- How to complete this task
Pick out every line in the data below that holds "cephx".

■ ■ ■ ■

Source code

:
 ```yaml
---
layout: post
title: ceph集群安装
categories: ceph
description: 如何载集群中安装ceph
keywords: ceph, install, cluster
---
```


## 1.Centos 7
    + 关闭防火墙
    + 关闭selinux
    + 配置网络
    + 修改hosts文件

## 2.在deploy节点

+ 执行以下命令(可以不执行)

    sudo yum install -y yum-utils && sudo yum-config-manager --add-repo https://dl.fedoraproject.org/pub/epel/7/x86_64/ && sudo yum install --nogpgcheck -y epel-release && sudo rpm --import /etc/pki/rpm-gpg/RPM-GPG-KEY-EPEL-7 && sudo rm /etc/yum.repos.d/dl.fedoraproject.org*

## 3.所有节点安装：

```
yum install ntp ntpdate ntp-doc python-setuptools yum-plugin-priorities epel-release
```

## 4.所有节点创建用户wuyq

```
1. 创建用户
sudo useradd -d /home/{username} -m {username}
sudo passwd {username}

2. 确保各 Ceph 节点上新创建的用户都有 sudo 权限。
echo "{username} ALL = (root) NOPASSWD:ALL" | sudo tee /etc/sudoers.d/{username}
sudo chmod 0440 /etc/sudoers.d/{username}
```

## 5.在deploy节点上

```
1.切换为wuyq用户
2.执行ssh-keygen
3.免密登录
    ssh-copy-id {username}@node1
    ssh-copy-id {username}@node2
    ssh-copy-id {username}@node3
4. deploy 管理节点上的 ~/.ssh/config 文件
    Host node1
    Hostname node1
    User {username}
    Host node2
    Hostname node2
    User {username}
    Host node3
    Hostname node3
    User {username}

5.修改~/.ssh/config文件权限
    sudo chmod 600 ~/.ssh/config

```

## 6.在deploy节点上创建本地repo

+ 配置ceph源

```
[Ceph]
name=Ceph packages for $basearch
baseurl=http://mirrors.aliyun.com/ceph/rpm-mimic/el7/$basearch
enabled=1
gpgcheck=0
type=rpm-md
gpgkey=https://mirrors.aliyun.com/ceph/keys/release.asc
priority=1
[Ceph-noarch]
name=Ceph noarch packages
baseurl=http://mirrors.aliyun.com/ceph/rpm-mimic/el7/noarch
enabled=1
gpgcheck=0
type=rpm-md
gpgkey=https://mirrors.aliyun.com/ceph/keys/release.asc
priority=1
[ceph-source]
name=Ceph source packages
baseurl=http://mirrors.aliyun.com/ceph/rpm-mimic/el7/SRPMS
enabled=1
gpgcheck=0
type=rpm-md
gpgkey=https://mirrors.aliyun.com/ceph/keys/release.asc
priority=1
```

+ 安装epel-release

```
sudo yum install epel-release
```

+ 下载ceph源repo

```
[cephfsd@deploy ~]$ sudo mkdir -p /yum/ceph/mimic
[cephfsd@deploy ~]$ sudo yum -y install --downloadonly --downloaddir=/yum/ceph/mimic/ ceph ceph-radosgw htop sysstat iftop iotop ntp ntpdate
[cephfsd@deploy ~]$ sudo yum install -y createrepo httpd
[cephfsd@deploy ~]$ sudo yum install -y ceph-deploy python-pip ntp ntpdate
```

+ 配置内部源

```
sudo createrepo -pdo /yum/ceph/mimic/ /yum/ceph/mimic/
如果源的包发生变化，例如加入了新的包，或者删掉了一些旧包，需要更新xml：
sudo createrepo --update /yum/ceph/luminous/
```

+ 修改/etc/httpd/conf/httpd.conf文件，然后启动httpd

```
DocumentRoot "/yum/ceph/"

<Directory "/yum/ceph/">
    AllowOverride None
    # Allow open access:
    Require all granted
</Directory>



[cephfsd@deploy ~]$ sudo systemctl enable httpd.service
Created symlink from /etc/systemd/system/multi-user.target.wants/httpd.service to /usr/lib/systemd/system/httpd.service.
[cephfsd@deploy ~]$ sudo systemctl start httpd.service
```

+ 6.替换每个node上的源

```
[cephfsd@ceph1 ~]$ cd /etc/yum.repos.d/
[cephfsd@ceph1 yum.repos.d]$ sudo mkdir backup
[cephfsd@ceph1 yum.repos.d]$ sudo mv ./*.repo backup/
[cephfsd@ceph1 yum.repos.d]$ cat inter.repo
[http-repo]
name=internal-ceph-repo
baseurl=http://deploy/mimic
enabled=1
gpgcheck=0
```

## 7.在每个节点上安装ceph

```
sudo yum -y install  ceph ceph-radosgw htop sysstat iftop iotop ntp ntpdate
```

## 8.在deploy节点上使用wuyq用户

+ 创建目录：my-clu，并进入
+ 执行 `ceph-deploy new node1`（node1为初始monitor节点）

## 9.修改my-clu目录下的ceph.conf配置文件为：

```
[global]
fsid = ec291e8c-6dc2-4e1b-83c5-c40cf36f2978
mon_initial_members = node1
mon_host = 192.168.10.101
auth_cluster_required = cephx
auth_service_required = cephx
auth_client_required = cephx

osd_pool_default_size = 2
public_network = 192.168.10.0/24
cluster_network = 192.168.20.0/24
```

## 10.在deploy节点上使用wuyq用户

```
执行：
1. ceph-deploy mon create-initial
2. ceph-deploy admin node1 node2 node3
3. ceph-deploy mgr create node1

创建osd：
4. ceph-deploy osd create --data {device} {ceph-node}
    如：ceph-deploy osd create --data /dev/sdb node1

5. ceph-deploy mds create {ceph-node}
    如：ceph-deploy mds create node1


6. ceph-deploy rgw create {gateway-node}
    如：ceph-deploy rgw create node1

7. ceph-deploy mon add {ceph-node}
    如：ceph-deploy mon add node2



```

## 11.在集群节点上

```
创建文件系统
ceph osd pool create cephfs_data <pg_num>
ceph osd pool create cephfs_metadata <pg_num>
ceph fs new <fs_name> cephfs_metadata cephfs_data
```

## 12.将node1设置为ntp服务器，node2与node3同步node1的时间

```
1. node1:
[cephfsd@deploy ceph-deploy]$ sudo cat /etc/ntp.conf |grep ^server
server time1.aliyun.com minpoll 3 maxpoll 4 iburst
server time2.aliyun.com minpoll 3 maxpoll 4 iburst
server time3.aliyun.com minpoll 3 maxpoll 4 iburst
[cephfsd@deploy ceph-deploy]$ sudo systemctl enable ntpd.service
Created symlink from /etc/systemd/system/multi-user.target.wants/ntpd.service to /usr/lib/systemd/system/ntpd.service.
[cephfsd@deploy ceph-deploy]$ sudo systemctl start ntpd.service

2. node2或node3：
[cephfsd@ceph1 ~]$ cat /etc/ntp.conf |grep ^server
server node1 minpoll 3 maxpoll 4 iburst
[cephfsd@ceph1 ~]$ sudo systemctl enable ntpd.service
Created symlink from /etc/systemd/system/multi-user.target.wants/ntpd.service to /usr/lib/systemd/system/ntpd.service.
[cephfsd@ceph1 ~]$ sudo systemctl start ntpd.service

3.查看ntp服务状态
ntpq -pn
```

■ ■ ■ ■

- Task answer
auth_cluster_required = cephx
auth_service_required = cephx
auth_client_required = cephx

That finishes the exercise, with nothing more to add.